*Task to complete:*
In the entries below, print exactly the lines from the first through the one with "## 九、使用cookie属性的注意问题", both included, and none of the pictures.
Segment Start: Data
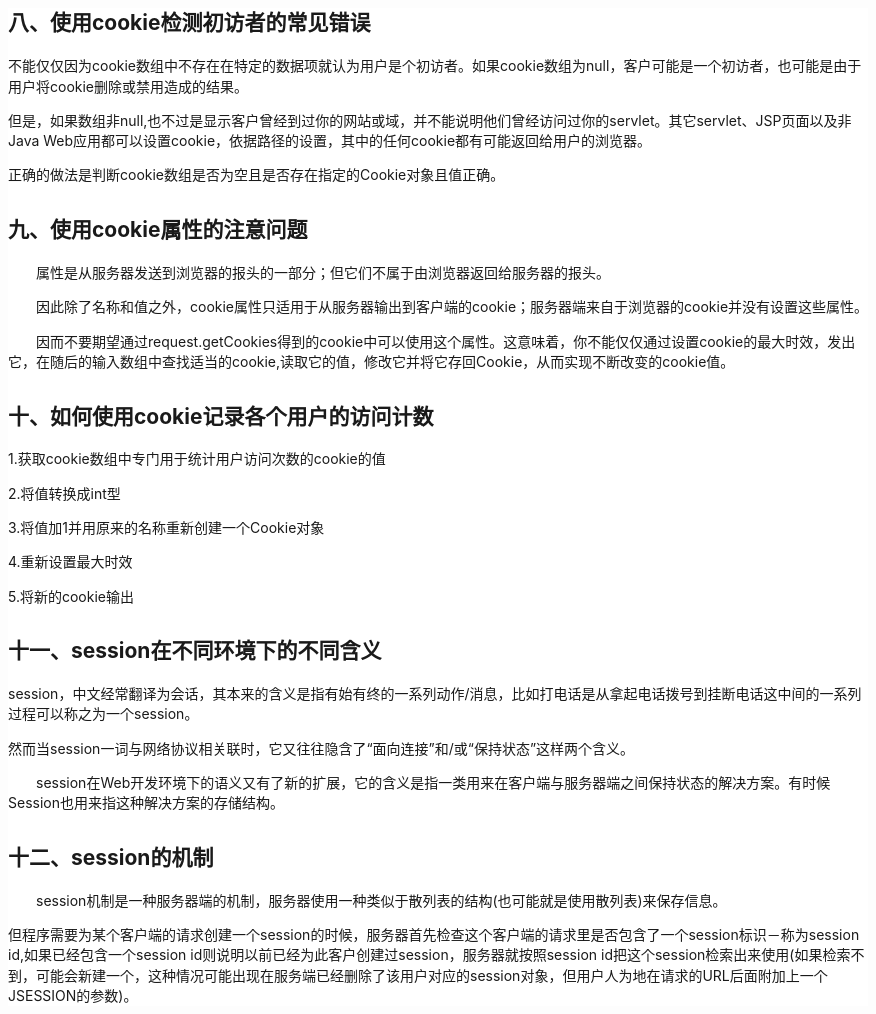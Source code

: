  

## 八、使用cookie检测初访者的常见错误

 

不能仅仅因为cookie数组中不存在在特定的数据项就认为用户是个初访者。如果cookie数组为null，客户可能是一个初访者，也可能是由于用户将cookie删除或禁用造成的结果。

但是，如果数组非null,也不过是显示客户曾经到过你的网站或域，并不能说明他们曾经访问过你的servlet。其它servlet、JSP页面以及非Java Web应用都可以设置cookie，依据路径的设置，其中的任何cookie都有可能返回给用户的浏览器。

正确的做法是判断cookie数组是否为空且是否存在指定的Cookie对象且值正确。

 

## 九、使用cookie属性的注意问题

 

　　属性是从服务器发送到浏览器的报头的一部分；但它们不属于由浏览器返回给服务器的报头。　

　　因此除了名称和值之外，cookie属性只适用于从服务器输出到客户端的cookie；服务器端来自于浏览器的cookie并没有设置这些属性。　

　　因而不要期望通过request.getCookies得到的cookie中可以使用这个属性。这意味着，你不能仅仅通过设置cookie的最大时效，发出它，在随后的输入数组中查找适当的cookie,读取它的值，修改它并将它存回Cookie，从而实现不断改变的cookie值。

 

## 十、如何使用cookie记录各个用户的访问计数

 

1.获取cookie数组中专门用于统计用户访问次数的cookie的值

2.将值转换成int型

3.将值加1并用原来的名称重新创建一个Cookie对象

4.重新设置最大时效

5.将新的cookie输出

 

## 十一、session在不同环境下的不同含义

 

session，中文经常翻译为会话，其本来的含义是指有始有终的一系列动作/消息，比如打电话是从拿起电话拨号到挂断电话这中间的一系列过程可以称之为一个session。

然而当session一词与网络协议相关联时，它又往往隐含了“面向连接”和/或“保持状态”这样两个含义。

　　session在Web开发环境下的语义又有了新的扩展，它的含义是指一类用来在客户端与服务器端之间保持状态的解决方案。有时候Session也用来指这种解决方案的存储结构。

 

## 十二、session的机制

 

　　session机制是一种服务器端的机制，服务器使用一种类似于散列表的结构(也可能就是使用散列表)来保存信息。

但程序需要为某个客户端的请求创建一个session的时候，服务器首先检查这个客户端的请求里是否包含了一个session标识－称为session id,如果已经包含一个session id则说明以前已经为此客户创建过session，服务器就按照session id把这个session检索出来使用(如果检索不到，可能会新建一个，这种情况可能出现在服务端已经删除了该用户对应的session对象，但用户人为地在请求的URL后面附加上一个JSESSION的参数)。
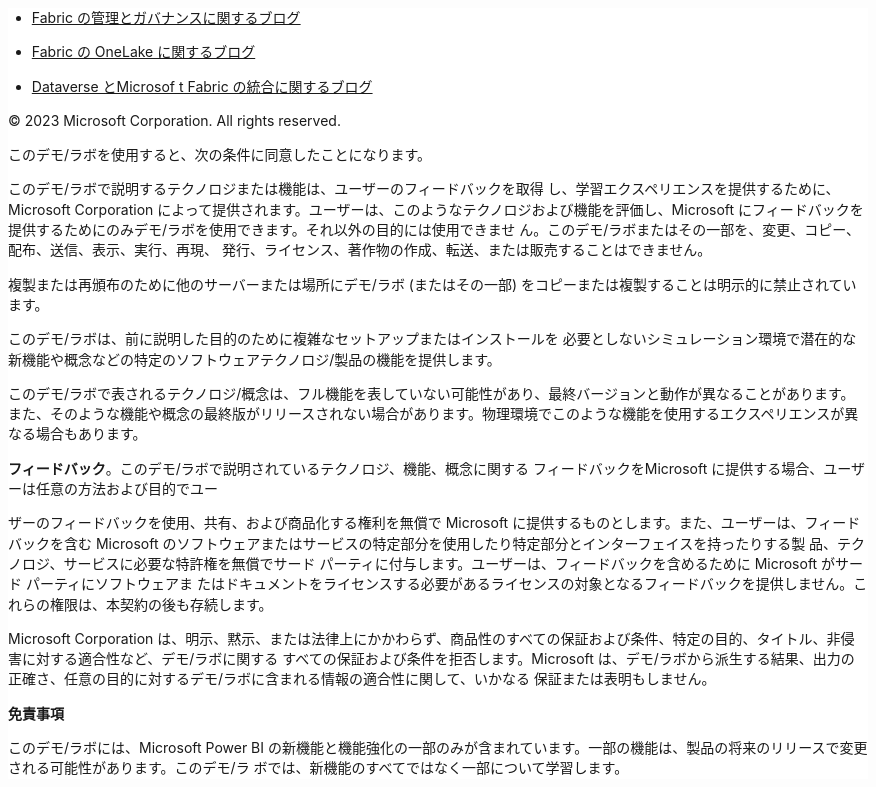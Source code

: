 - [Fabric の管理とガバナンスに関するブログ](
https://blog.fabric.microsoft.com/en-us/blog/administration-security-and-governance-in-microsoft-fabric/)

- [Fabric の OneLake に関するブログ](
https://blog.fabric.microsoft.com/en-us/blog/microsoft-onelake-in-fabric-the-onedrive-for-data/)
 

- [Dataverse とMicrosof t Fabric の統合に関するブログ](
https://cloudblogs.microsoft.com/dynamics365/it/2023/05/24/new-dataverse-enhancements-and-ai-powered-productivity-with-microsoft-365-copilot/)


© 2023 Microsoft Corporation. All rights reserved.

このデモ/ラボを使用すると、次の条件に同意したことになります。

このデモ/ラボで説明するテクノロジまたは機能は、ユーザーのフィードバックを取得 し、学習エクスペリエンスを提供するために、Microsoft Corporation によって提供されます。ユーザーは、このようなテクノロジおよび機能を評価し、Microsoft にフィードバックを提供するためにのみデモ/ラボを使用できます。それ以外の目的には使用できませ ん。このデモ/ラボまたはその一部を、変更、コピー、配布、送信、表示、実行、再現、 発行、ライセンス、著作物の作成、転送、または販売することはできません。<br>

複製または再頒布のために他のサーバーまたは場所にデモ/ラボ (またはその一部) をコピーまたは複製することは明示的に禁止されています。

このデモ/ラボは、前に説明した目的のために複雑なセットアップまたはインストールを 必要としないシミュレーション環境で潜在的な新機能や概念などの特定のソフトウェアテクノロジ/製品の機能を提供します。

このデモ/ラボで表されるテクノロジ/概念は、フル機能を表していない可能性があり、最終バージョンと動作が異なることがあります。また、そのような機能や概念の最終版がリリースされない場合があります。物理環境でこのような機能を使用するエクスペリエンスが異なる場合もあります。<br>

**フィードバック**。このデモ/ラボで説明されているテクノロジ、機能、概念に関する フィードバックをMicrosoft に提供する場合、ユーザーは任意の方法および目的でユー

ザーのフィードバックを使用、共有、および商品化する権利を無償で Microsoft に提供するものとします。また、ユーザーは、フィードバックを含む Microsoft のソフトウェアまたはサービスの特定部分を使用したり特定部分とインターフェイスを持ったりする製 品、テクノロジ、サービスに必要な特許権を無償でサード パーティに付与します。ユーザーは、フィードバックを含めるために Microsoft がサード パーティにソフトウェアま たはドキュメントをライセンスする必要があるライセンスの対象となるフィードバックを提供しません。これらの権限は、本契約の後も存続します。<br>

Microsoft Corporation は、明示、黙示、または法律上にかかわらず、商品性のすべての保証および条件、特定の目的、タイトル、非侵害に対する適合性など、デモ/ラボに関する すべての保証および条件を拒否します。Microsoft は、デモ/ラボから派生する結果、出力の正確さ、任意の目的に対するデモ/ラボに含まれる情報の適合性に関して、いかなる 保証または表明もしません。

**免責事項**

このデモ/ラボには、Microsoft Power BI の新機能と機能強化の一部のみが含まれています。一部の機能は、製品の将来のリリースで変更される可能性があります。このデモ/ラ ボでは、新機能のすべてではなく一部について学習します。

 
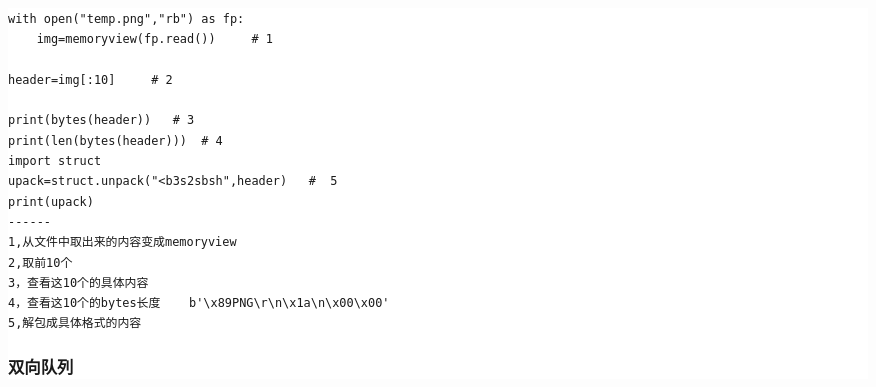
 ```
with open("temp.png","rb") as fp:
    img=memoryview(fp.read())     # 1

header=img[:10]     # 2

print(bytes(header))   # 3
print(len(bytes(header)))  # 4
import struct
upack=struct.unpack("<b3s2sbsh",header)   #  5
print(upack)
------
1,从文件中取出来的内容变成memoryview
2,取前10个
3，查看这10个的具体内容
4，查看这10个的bytes长度    b'\x89PNG\r\n\x1a\n\x00\x00'
5,解包成具体格式的内容
```

### 双向队列






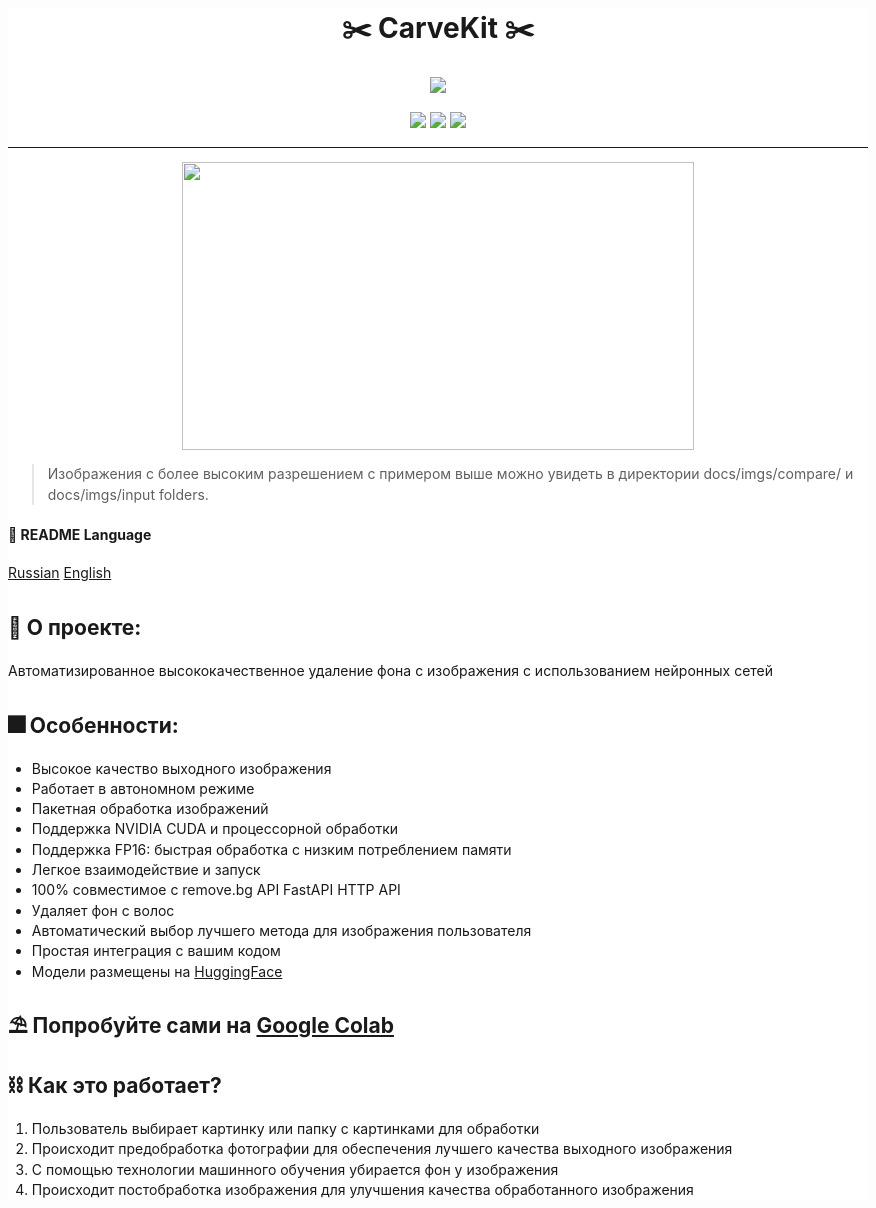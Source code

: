 # <p align="center"> ✂️ CarveKit ✂️  </p>

<p align="center"> <img src="/docs/imgs/logo.png"> </p>

<p align="center">
<img src="https://github.githubassets.com/favicons/favicon-success.svg"> <a src="https://github.com/OPHoperHPO/image-background-remove-tool/actions">
<img src="https://github.com/OPHoperHPO/image-background-remove-tool/workflows/Test%20release%20version/badge.svg?branch=master"> <a src="https://colab.research.google.com/github/OPHoperHPO/image-background-remove-tool/blob/master/docs/other/carvekit_try.ipynb">
<a href="https://colab.research.google.com/github/OPHoperHPO/image-background-remove-tool/blob/master/docs/other/carvekit_try.ipynb">
<img src="https://camo.githubusercontent.com/52feade06f2fecbf006889a904d221e6a730c194/68747470733a2f2f636f6c61622e72657365617263682e676f6f676c652e636f6d2f6173736574732f636f6c61622d62616467652e737667"></a>

</p>

**********************************************************************
<p align="center"> <img align="center" width="512" height="288" src="/docs/imgs/compare/readme.jpg"> </p>

> Изображения с более высоким разрешением с примером выше можно увидеть в директории docs/imgs/compare/ и docs/imgs/input folders.

#### 📙 README Language
[Russian](/docs/readme/ru.md)
[English](/README.md)

## 📄 О проекте:  
Автоматизированное высококачественное удаление фона с изображения с использованием нейронных сетей


## 🎆 Особенности:  
- Высокое качество выходного изображения
- Работает в автономном режиме
- Пакетная обработка изображений
- Поддержка NVIDIA CUDA и процессорной обработки
- Поддержка FP16: быстрая обработка с низким потреблением памяти
- Легкое взаимодействие и запуск
- 100% совместимое с remove.bg API FastAPI HTTP API
- Удаляет фон с волос
- Автоматический выбор лучшего метода для изображения пользователя
- Простая интеграция с вашим кодом
- Модели размещены на [HuggingFace](https://huggingface.co/Carve)

## ⛱ Попробуйте сами на [Google Colab](https://colab.research.google.com/github/OPHoperHPO/image-background-remove-tool/blob/master/docs/other/carvekit_try.ipynb) 
## ⛓️ Как это работает?

1. Пользователь выбирает картинку или папку с картинками для обработки
2. Происходит предобработка фотографии для обеспечения лучшего качества выходного изображения
3. С помощью технологии машинного обучения убирается фон у изображения
4. Происходит постобработка изображения для улучшения качества обработанного изображения
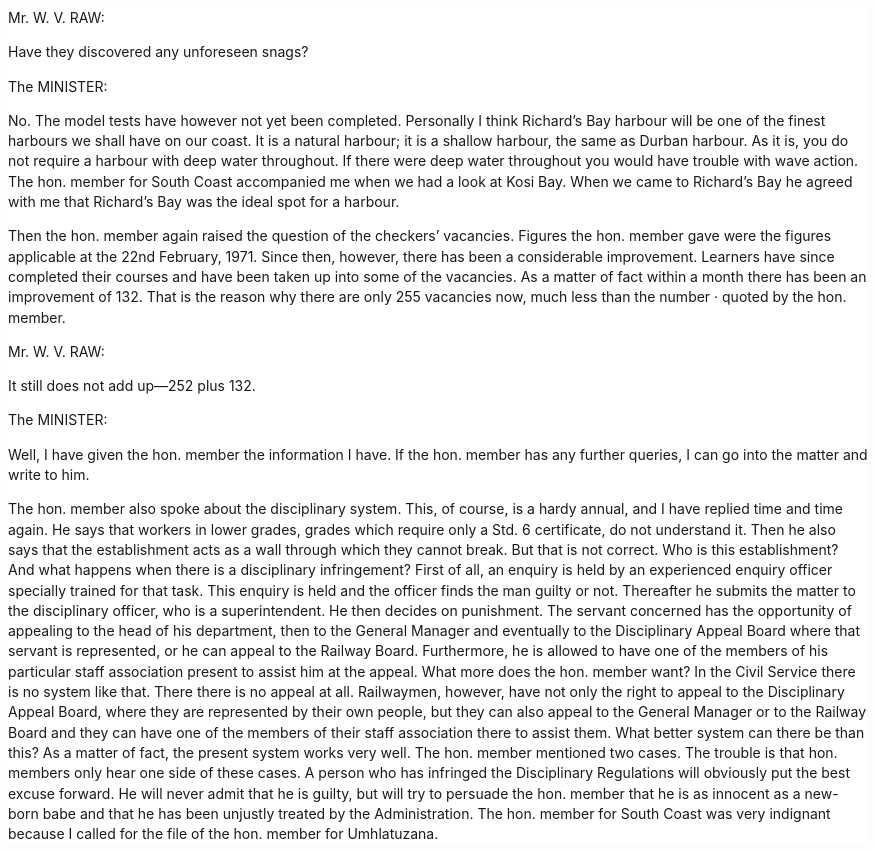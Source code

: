 </speech>

<speech by="#raw">

<from>Mr. <person refersTo="hansard_za">W. V. RAW</person>:</from>

<p>Have they discovered any unforeseen snags?</p>

</speech>

<speech by="#minister">

<from>The <person refersTo="hansard_za">MINISTER</person>:</from>

<p>No. The model tests have however not yet been completed. Personally I think Richard&#x2019;s Bay harbour will be one of the finest harbours we shall have on our coast. It is a natural harbour; it is a shallow harbour, the same as Durban harbour. As it is, you do not require a harbour with deep water throughout. If there were deep water throughout you would have trouble with wave action. The hon. member for South Coast accompanied me when we had a look at Kosi Bay. When we came to Richard&#x2019;s Bay he agreed with me that Richard&#x2019;s Bay was the ideal spot for a harbour.</p>

<p>Then the hon. member again raised the question of the checkers&#x2019; vacancies. Figures the hon. member gave were the figures applicable at the 22nd February, 1971. Since then, however, there has been a considerable improvement. Learners have since completed their courses and have been taken up into some of the vacancies. As a matter of fact within a month there has been an improvement of 132. That is the reason why there are only 255 vacancies now, much less than the number &#x00B7; quoted by the hon. member.</p>

</speech>

<speech by="#raw">

<from>Mr. <person refersTo="hansard_za">W. V. RAW</person>:</from>

<p>It still does not add up&#x2014;252 plus 132.</p>

</speech>

<speech by="#minister">

<from>The <person refersTo="hansard_za">MINISTER</person>:</from>

<p>Well, I have given the hon. member the information I have. If the hon. member has any further queries, I can go into the matter and write to him.</p>

<p>The hon. member also spoke about the disciplinary system. This, of course, is a hardy annual, and I have replied time and time again. He says that workers in lower grades, grades which require only a Std. 6 certificate, do not understand it. Then he also says that the establishment acts as a wall through which they cannot break. But that is not correct. Who is this establishment? And what happens when there is a disciplinary infringement? First of all, an enquiry is held by an experienced enquiry officer specially trained for that task. This enquiry is held and the officer finds the man guilty or not. Thereafter he submits the matter to the disciplinary officer, who is a superintendent. He then decides on punishment. The servant concerned has the opportunity of appealing to the head of his department, then to the General Manager and eventually to the Disciplinary Appeal Board where that servant is represented, or he can appeal to the Railway Board. Furthermore, he is allowed to have one of the members of his particular staff association present to assist him at the appeal. What more does the hon. member want? In the Civil Service there is no system like that. There there is no appeal at all. Railwaymen, however, have not only the right to appeal to the Disciplinary Appeal Board, where they are represented by their own people, but they can also appeal to the <span class="col_3143-3144" refersTo="page_0229"/>General Manager or to the Railway Board and they can have one of the members of their staff association there to assist them. What better system can there be than this? As a matter of fact, the present system works very well. The hon. member mentioned two cases. The trouble is that hon. members only hear one side of these cases. A person who has infringed the Disciplinary Regulations will obviously put the best excuse forward. He will never admit that he is guilty, but will try to persuade the hon. member that he is as innocent as a new-born babe and that he has been unjustly treated by the Administration. The hon. member for South Coast was very indignant because I called for the file of the hon. member for Umhlatuzana.</p>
Segment End: Data
*Written solution:*
Source code

:  

## 八、使用cookie检测初访者的常见错误

 

不能仅仅因为cookie数组中不存在在特定的数据项就认为用户是个初访者。如果cookie数组为null，客户可能是一个初访者，也可能是由于用户将cookie删除或禁用造成的结果。

但是，如果数组非null,也不过是显示客户曾经到过你的网站或域，并不能说明他们曾经访问过你的servlet。其它servlet、JSP页面以及非Java Web应用都可以设置cookie，依据路径的设置，其中的任何cookie都有可能返回给用户的浏览器。

正确的做法是判断cookie数组是否为空且是否存在指定的Cookie对象且值正确。

 

## 九、使用cookie属性的注意问题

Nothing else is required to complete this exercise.